**Provided data**
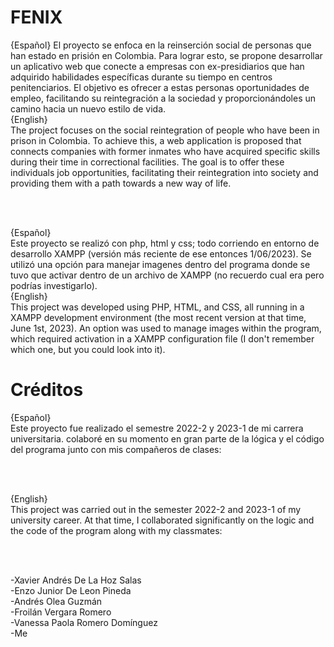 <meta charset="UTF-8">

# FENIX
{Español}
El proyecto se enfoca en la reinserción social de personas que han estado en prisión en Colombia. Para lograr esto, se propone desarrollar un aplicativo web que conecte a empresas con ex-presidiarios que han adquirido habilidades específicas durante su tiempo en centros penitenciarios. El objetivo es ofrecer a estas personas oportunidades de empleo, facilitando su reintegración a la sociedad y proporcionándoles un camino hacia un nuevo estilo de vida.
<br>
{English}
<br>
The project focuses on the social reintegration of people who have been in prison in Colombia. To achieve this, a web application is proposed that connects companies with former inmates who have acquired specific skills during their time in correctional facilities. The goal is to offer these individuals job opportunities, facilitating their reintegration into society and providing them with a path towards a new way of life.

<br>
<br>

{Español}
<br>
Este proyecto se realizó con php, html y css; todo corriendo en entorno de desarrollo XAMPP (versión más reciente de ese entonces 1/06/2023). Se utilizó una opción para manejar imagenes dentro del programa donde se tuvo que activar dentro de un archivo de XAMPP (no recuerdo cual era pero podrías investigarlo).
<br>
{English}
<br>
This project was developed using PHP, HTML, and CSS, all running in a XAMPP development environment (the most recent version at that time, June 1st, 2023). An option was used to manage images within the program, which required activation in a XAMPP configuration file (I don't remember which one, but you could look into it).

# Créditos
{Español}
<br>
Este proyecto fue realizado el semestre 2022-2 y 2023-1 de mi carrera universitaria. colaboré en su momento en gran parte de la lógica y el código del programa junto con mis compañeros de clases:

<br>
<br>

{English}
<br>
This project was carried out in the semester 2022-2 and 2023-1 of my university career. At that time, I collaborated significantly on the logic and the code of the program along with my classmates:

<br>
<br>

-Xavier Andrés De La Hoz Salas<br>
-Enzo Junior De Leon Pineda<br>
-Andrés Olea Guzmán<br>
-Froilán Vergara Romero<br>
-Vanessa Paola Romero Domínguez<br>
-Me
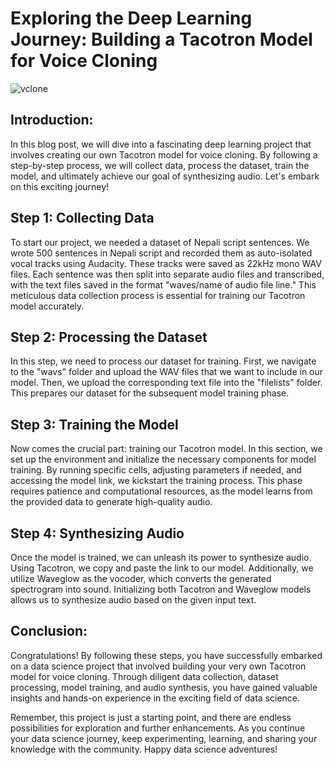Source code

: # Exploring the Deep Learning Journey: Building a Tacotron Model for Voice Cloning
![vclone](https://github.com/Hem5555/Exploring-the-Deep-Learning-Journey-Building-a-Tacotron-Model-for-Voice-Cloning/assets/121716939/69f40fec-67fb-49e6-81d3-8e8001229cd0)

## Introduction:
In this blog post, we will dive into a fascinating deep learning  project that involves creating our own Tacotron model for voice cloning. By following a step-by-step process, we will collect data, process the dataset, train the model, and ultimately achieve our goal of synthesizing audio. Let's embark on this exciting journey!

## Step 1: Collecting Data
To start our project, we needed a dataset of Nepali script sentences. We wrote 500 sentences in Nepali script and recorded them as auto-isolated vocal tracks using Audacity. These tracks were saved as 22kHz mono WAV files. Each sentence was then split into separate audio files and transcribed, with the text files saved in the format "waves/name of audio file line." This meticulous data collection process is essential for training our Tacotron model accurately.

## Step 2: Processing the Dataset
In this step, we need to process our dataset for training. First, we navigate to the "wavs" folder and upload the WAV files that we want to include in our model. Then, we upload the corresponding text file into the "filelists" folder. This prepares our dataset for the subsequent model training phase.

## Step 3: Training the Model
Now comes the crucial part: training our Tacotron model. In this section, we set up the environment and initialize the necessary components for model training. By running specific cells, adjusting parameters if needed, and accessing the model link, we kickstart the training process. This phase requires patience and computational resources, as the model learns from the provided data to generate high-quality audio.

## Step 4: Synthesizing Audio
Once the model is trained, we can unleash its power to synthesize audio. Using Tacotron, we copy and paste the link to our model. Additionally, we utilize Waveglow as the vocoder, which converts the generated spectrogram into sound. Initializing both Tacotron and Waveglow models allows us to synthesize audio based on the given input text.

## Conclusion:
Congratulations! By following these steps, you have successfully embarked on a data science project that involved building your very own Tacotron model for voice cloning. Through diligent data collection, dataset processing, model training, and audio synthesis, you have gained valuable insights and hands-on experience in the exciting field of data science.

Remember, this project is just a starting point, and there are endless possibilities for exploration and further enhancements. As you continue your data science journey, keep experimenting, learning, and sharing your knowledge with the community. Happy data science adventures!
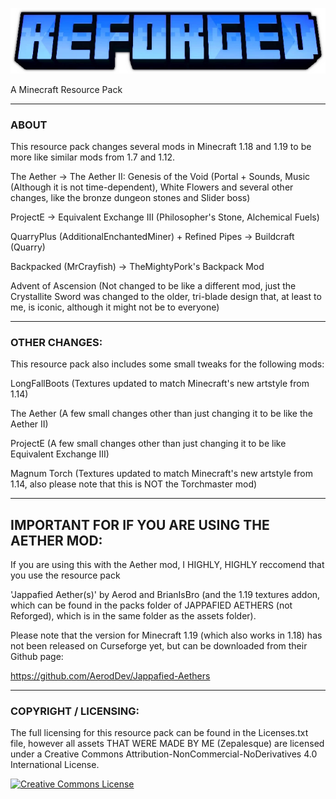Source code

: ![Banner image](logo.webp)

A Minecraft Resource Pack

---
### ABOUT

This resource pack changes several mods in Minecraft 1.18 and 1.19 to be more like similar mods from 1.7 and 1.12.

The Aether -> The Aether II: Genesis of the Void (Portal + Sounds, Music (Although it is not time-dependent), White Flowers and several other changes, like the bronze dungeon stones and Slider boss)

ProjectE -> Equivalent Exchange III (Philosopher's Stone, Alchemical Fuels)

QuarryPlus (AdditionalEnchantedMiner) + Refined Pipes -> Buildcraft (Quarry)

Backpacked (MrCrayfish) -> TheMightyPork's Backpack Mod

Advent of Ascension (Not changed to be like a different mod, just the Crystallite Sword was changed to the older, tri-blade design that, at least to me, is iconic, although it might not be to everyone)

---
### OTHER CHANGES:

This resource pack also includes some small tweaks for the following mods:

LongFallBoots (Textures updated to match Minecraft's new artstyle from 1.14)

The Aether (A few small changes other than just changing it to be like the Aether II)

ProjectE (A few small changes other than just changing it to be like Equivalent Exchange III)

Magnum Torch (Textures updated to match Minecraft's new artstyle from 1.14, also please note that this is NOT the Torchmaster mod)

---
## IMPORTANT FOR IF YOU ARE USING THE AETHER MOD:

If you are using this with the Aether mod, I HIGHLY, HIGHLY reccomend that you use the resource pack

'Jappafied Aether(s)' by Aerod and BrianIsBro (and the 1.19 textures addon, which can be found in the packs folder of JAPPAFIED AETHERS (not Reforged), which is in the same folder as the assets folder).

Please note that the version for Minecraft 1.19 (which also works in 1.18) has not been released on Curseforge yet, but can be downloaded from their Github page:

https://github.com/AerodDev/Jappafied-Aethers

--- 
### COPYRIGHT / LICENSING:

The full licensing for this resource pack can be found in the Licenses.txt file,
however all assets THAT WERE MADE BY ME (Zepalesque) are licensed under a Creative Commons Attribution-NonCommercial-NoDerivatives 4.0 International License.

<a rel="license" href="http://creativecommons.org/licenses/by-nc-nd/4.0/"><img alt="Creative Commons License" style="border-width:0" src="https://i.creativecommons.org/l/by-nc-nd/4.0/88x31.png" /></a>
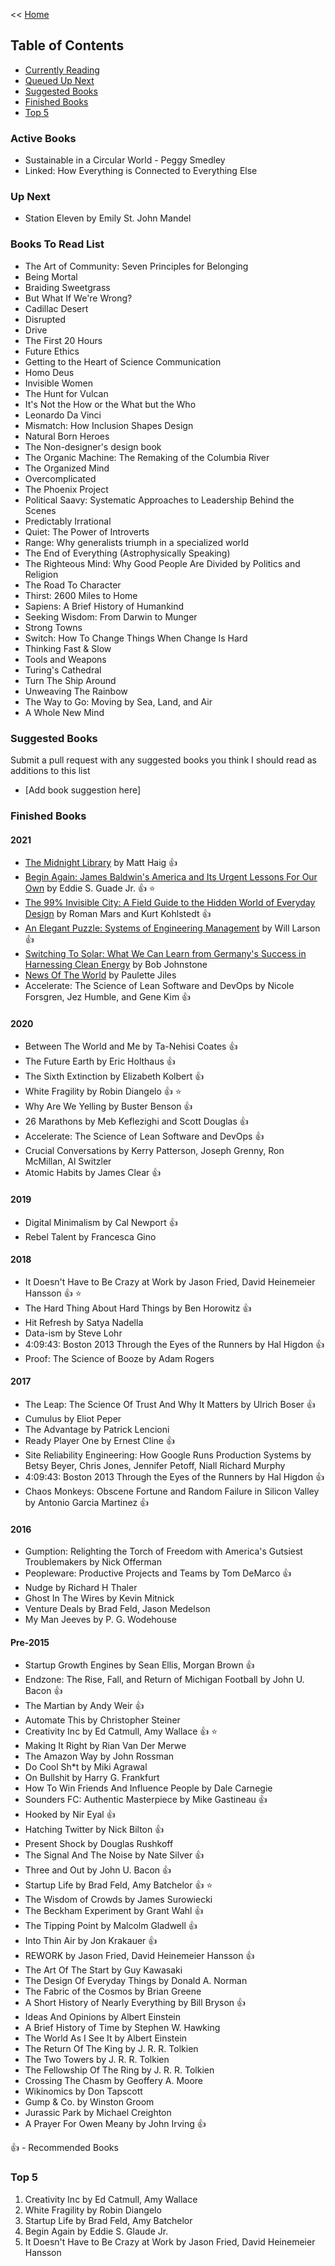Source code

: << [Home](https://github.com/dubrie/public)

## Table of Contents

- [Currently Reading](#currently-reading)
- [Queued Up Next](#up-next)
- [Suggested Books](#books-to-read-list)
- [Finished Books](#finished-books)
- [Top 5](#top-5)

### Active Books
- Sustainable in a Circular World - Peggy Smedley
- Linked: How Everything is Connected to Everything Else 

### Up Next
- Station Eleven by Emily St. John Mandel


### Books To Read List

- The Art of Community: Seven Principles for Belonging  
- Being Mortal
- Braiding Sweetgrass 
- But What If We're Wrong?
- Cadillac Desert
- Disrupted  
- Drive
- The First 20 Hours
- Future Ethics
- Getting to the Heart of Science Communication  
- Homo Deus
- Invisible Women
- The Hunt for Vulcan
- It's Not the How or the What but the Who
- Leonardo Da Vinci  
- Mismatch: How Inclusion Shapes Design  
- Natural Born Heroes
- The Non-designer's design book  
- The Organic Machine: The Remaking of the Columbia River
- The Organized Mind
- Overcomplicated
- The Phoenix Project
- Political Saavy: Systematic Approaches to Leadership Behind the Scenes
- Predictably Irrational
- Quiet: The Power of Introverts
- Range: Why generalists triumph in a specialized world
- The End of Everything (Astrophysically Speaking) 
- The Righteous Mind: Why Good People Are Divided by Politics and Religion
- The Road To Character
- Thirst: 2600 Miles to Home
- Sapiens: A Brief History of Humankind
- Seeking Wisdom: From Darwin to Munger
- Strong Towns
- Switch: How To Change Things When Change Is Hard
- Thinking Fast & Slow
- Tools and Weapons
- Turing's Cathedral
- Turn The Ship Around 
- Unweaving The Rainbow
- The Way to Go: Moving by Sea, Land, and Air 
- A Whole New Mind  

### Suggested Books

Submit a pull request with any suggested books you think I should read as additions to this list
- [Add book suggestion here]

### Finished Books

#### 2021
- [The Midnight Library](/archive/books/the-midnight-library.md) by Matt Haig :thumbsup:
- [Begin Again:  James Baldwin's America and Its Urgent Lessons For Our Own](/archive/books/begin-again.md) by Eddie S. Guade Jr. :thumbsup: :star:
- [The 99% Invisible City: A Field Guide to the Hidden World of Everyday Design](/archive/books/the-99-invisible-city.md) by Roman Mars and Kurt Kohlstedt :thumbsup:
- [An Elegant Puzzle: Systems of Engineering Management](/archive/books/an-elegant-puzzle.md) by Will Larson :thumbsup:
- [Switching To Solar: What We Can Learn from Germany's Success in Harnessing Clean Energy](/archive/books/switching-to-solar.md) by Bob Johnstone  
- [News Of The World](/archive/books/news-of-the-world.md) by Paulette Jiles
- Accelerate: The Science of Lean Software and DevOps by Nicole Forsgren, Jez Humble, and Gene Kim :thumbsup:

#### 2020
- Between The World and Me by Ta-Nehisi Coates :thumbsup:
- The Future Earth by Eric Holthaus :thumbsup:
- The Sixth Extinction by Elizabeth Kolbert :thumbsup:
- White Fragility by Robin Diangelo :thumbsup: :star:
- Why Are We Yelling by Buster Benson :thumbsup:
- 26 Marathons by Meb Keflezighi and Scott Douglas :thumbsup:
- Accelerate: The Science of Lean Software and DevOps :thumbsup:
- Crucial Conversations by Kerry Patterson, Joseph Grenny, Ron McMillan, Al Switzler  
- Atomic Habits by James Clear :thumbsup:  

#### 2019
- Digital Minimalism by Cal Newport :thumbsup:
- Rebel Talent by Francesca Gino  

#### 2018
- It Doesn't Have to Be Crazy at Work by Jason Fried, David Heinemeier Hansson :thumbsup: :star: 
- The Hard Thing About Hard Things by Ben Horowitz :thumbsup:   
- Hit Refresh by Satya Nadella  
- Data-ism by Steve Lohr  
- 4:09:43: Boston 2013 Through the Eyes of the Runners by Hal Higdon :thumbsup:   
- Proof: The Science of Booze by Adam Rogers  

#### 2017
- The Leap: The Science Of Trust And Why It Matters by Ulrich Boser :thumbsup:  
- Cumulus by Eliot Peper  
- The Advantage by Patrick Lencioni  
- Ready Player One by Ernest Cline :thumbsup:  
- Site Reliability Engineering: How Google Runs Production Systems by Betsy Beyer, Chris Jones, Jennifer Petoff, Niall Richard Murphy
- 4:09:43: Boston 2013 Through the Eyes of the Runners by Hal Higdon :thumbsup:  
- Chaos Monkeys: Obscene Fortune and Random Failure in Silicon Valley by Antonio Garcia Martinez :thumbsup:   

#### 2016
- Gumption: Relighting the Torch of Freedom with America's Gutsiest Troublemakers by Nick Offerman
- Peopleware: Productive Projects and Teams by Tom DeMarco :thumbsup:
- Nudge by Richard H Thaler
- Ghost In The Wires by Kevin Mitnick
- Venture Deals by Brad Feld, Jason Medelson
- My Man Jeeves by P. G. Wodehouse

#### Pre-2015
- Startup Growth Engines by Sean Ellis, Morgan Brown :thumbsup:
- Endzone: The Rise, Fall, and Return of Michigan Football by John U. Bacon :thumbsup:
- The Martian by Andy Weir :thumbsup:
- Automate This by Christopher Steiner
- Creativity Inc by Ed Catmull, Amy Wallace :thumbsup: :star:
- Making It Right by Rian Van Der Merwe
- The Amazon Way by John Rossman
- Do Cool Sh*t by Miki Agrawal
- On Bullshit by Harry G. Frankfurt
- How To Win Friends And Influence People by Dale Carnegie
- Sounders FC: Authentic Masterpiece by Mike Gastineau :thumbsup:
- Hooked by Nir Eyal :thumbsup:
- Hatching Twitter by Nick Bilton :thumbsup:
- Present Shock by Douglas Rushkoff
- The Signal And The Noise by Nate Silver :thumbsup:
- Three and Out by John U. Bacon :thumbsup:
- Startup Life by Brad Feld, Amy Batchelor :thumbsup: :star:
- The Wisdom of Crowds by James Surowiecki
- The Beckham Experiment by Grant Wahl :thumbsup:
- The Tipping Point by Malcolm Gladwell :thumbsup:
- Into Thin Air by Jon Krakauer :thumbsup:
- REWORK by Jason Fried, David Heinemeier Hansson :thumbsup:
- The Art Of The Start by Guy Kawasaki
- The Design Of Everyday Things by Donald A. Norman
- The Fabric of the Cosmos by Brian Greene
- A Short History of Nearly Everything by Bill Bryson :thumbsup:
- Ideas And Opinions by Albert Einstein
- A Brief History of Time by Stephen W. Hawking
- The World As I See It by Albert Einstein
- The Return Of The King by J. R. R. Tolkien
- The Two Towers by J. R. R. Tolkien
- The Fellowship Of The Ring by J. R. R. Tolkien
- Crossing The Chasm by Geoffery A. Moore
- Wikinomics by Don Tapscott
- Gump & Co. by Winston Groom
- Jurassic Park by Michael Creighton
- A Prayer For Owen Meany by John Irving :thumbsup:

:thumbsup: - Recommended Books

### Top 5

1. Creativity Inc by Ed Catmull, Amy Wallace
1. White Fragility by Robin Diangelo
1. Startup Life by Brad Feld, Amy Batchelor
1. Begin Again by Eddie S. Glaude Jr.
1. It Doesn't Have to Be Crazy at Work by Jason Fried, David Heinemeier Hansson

**Problem details**
Where the listing above has a line with "- Future Ethics", start there, and output every line exactly through the line with "- [The Midnight", which is also included.

**Expected answer**
- Future Ethics
- Getting to the Heart of Science Communication  
- Homo Deus
- Invisible Women
- The Hunt for Vulcan
- It's Not the How or the What but the Who
- Leonardo Da Vinci  
- Mismatch: How Inclusion Shapes Design  
- Natural Born Heroes
- The Non-designer's design book  
- The Organic Machine: The Remaking of the Columbia River
- The Organized Mind
- Overcomplicated
- The Phoenix Project
- Political Saavy: Systematic Approaches to Leadership Behind the Scenes
- Predictably Irrational
- Quiet: The Power of Introverts
- Range: Why generalists triumph in a specialized world
- The End of Everything (Astrophysically Speaking) 
- The Righteous Mind: Why Good People Are Divided by Politics and Religion
- The Road To Character
- Thirst: 2600 Miles to Home
- Sapiens: A Brief History of Humankind
- Seeking Wisdom: From Darwin to Munger
- Strong Towns
- Switch: How To Change Things When Change Is Hard
- Thinking Fast & Slow
- Tools and Weapons
- Turing's Cathedral
- Turn The Ship Around 
- Unweaving The Rainbow
- The Way to Go: Moving by Sea, Land, and Air 
- A Whole New Mind  

### Suggested Books

Submit a pull request with any suggested books you think I should read as additions to this list
- [Add book suggestion here]

### Finished Books

#### 2021
- [The Midnight Library](/archive/books/the-midnight-library.md) by Matt Haig :thumbsup:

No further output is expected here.